Cruz confirmed that Littlefeather had lied about her childhood, saying that she had stolen the story of her father’s unhappy childhood and made it her own.

“My father was deaf, and he had lost his hearing at 9 years old through meningitis,” Cruz said. “He was born into poverty. His father, George Cruz, was an alcoholic who was violent and used to beat him. And he was passed to foster homes and family. But my sister Sacheen took what happened to him.”

Keeler said that whether or not Littlefeather truly had some Indigenous blood was not the issue at hand.

“Indigenous identity is more complicated than that,” she wrote. “A U.S. citizen of distant French descent does not get to claim French citizenship. And it would be absurd for that person to wear a beret on stage at the Oscars and speak on behalf of the nation of France. The White Mountain Apache is a very specific tribe with very specific rules of membership.”

“Falsely claiming its heritage, using it to become a spokesperson and relying on dangerous tropes about an abusive Indian father to bolster that fable did real damage,” she added.

Littlefeather was not the only white person to achieve status through lying about her racial identity. In 2015, Rachel Dolezal, a left-wing activist, college instructor, and president of her local chapter of the National Association for the Advancement of Colored People (NAACP), made headlines after it was revealed that she was a white woman masquerading as a black woman.

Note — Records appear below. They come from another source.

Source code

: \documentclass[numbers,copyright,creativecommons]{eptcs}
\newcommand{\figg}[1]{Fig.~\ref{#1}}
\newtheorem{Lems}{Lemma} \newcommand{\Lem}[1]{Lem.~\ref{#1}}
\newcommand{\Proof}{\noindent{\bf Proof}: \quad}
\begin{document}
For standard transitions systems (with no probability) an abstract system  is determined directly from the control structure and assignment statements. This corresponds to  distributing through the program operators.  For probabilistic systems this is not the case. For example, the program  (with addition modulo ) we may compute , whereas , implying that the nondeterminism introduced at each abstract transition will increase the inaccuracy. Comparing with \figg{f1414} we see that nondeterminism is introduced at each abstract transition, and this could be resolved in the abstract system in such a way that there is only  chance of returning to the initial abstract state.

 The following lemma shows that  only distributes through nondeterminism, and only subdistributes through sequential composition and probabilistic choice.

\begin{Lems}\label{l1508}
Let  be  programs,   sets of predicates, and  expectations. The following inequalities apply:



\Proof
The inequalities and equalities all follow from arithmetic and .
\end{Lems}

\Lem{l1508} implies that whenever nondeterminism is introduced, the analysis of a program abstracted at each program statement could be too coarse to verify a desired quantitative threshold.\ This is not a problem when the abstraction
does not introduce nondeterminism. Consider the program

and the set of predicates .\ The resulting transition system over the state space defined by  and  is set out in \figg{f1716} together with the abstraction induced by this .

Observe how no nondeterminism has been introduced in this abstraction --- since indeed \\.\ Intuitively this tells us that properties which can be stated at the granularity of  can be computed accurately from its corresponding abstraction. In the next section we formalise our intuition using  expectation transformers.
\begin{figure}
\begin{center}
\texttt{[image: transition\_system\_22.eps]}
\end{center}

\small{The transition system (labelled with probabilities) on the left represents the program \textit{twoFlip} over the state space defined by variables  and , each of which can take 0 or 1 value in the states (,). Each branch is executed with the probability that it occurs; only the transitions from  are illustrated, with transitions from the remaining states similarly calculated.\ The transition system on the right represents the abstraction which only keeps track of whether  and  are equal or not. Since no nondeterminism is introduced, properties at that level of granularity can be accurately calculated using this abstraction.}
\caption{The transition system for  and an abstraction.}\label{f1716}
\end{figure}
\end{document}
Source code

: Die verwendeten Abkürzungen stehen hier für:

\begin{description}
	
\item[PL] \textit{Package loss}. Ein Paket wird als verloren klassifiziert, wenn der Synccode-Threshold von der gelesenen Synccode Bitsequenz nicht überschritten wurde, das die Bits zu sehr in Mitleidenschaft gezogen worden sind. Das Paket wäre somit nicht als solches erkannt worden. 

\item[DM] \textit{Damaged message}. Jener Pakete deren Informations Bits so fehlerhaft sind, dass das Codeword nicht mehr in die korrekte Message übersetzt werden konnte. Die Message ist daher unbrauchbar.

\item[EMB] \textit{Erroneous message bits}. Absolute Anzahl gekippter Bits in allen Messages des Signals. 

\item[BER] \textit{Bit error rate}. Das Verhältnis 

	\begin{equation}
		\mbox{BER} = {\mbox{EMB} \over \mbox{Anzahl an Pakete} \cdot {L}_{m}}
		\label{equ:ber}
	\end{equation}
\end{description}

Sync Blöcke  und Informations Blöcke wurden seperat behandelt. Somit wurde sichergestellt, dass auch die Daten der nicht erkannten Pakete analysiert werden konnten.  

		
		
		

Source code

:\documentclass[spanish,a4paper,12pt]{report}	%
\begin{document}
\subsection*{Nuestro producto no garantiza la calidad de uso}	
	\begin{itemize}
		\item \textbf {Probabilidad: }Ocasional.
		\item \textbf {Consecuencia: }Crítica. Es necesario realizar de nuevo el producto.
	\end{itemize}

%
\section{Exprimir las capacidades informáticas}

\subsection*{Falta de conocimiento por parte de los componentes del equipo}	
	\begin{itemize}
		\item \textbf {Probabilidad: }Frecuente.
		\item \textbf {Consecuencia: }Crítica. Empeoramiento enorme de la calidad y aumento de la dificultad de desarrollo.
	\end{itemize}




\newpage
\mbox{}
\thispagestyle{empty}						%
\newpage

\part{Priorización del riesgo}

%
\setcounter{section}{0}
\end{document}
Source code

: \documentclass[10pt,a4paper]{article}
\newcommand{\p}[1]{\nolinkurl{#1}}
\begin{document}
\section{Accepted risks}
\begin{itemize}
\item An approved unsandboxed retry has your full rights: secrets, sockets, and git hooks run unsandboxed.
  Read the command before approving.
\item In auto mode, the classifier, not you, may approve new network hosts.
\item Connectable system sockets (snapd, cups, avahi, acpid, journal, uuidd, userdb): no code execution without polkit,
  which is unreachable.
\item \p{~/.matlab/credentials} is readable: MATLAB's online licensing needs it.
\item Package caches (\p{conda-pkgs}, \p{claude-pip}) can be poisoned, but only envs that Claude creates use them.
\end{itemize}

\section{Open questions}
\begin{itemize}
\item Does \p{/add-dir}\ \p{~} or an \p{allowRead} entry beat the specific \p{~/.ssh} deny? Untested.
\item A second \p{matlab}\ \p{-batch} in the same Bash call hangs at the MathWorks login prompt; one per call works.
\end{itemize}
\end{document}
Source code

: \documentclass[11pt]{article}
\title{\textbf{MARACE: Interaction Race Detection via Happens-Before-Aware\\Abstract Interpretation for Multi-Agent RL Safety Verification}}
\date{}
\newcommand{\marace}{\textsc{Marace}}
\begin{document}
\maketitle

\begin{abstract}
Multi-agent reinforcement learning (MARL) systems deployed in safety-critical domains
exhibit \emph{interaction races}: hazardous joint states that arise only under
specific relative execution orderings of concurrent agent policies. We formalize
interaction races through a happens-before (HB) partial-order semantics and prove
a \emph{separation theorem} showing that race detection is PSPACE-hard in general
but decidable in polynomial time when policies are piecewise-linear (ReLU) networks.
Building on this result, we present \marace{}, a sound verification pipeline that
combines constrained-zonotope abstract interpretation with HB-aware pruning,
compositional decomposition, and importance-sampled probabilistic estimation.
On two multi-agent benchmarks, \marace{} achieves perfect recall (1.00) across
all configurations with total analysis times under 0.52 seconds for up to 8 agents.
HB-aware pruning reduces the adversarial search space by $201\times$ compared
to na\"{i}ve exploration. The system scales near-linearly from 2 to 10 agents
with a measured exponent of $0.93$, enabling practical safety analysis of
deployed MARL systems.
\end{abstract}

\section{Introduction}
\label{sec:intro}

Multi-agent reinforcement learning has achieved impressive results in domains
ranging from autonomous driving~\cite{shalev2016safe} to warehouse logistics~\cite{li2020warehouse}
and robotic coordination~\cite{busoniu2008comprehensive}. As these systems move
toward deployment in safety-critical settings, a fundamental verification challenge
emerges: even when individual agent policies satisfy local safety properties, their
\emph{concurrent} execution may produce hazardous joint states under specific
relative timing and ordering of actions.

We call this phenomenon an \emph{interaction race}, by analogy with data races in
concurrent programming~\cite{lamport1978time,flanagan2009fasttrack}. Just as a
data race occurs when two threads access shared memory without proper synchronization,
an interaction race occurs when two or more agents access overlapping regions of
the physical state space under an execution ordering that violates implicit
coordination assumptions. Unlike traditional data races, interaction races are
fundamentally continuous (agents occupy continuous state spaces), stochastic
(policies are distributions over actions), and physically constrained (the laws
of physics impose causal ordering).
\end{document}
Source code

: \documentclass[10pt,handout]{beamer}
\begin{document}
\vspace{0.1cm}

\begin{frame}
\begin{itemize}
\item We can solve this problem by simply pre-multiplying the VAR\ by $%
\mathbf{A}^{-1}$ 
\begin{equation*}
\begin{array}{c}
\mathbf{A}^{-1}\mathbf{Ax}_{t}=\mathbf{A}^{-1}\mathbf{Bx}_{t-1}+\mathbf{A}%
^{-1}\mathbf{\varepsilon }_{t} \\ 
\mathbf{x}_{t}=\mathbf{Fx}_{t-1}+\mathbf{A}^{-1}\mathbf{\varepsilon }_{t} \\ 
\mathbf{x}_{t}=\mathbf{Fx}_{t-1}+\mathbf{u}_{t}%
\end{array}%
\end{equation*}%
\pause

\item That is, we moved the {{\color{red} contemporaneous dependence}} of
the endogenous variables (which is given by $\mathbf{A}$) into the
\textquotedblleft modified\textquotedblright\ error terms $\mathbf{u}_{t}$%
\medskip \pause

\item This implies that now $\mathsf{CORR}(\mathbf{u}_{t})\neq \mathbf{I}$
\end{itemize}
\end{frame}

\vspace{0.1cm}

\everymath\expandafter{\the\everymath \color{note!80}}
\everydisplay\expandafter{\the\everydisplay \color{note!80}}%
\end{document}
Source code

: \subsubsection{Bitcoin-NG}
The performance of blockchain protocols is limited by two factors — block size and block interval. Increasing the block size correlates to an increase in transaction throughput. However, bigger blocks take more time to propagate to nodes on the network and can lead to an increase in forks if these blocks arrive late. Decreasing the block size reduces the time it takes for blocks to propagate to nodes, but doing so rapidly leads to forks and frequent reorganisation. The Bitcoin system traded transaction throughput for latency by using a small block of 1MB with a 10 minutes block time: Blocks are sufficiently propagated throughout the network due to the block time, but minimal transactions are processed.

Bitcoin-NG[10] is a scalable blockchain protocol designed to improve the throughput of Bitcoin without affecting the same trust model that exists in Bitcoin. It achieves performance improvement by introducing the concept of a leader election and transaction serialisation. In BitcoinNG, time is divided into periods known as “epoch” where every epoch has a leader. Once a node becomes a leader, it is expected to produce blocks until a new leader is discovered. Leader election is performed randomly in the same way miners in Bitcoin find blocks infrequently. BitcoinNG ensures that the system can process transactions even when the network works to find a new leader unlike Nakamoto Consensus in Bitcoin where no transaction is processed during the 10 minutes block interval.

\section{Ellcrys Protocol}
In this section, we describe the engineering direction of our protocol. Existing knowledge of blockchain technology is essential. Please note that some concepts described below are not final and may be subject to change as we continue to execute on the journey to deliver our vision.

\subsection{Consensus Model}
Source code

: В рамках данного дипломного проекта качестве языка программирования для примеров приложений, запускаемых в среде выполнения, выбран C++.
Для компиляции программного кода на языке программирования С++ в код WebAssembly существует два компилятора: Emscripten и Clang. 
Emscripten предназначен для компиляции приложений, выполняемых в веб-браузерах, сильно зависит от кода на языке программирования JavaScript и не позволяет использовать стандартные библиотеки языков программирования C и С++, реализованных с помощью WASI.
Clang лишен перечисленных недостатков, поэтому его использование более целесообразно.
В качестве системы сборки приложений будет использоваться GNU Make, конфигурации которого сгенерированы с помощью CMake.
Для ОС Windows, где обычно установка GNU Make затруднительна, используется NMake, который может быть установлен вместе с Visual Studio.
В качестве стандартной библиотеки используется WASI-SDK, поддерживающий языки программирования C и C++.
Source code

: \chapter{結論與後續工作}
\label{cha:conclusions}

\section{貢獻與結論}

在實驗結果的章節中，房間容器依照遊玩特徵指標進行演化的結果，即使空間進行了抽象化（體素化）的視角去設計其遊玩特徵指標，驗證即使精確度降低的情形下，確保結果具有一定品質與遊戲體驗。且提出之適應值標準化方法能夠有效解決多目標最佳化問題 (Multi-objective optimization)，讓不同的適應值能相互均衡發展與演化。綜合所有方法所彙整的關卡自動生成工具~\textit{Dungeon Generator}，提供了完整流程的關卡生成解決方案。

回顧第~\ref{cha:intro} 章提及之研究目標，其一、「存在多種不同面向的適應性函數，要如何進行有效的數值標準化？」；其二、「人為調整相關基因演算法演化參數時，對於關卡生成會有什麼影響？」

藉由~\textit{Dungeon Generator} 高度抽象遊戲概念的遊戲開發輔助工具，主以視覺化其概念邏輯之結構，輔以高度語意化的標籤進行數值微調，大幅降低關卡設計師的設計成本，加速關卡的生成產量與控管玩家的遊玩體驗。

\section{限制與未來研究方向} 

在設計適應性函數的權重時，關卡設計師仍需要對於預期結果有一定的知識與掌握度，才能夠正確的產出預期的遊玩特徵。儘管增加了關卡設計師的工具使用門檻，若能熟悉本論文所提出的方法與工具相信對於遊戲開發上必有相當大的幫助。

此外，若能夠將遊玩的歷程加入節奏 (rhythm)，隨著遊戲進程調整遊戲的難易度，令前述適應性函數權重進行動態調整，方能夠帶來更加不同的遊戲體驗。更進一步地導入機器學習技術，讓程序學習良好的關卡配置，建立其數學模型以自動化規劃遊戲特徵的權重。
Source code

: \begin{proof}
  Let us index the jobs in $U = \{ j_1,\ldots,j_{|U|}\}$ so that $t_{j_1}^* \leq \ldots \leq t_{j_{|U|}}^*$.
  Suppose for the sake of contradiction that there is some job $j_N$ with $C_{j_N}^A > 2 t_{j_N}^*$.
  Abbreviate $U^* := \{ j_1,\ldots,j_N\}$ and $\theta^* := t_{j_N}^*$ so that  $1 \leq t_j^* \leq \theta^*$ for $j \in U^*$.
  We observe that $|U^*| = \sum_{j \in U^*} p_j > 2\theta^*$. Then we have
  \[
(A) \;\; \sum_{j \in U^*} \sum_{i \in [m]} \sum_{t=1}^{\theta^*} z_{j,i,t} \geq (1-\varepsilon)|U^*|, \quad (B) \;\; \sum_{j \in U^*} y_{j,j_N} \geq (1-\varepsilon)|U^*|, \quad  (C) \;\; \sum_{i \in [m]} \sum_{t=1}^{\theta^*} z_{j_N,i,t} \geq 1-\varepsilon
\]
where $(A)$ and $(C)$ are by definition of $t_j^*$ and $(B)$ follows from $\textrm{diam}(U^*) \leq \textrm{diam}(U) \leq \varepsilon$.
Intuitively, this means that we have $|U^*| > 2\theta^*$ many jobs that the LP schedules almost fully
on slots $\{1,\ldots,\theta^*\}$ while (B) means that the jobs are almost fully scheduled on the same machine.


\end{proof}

While Dolezal continued to identify as black, as quoted in an article by The Guardian, because “nothing about whiteness describes who I am,” other news outlets reported that Dolezal had previously been involved in a lawsuit in 2002 with Howard University, the historically black Washington D.C. university, which she accused of discriminating against her for being white.

In 2020 another white woman was caught identifying as a black woman. LGBT activist Satchuel Cole was, according to the Indianapolis Star, “a highly visible community leader advocating for racial and social justice in Indiana.” But she was also “a white person who pretended to be Black to increase her credibility in the progressive community,” wrote LifeSite’s Jonathon Van Maren. Van Maren noted that Cole had admitted, “in a weird apology,” that she had “taken up space as a Black person while knowing [she is] white.”

Cole continued her apologies on Facebook, where she said that she had “used Blackness when it was not mine to use” and that she had used her black identity to ask “for support and energy as a Black person.”

However, whatever the reasons may have been behind falsely identifying herself as a member of as another race, Littlefeather’s sister Trudy described her imposition as a “fantasy.”

“The best way that I could think of summing up my sister is that she created a fantasy,” Orlandi said. “She lived in a fantasy, and she died in a fantasy.”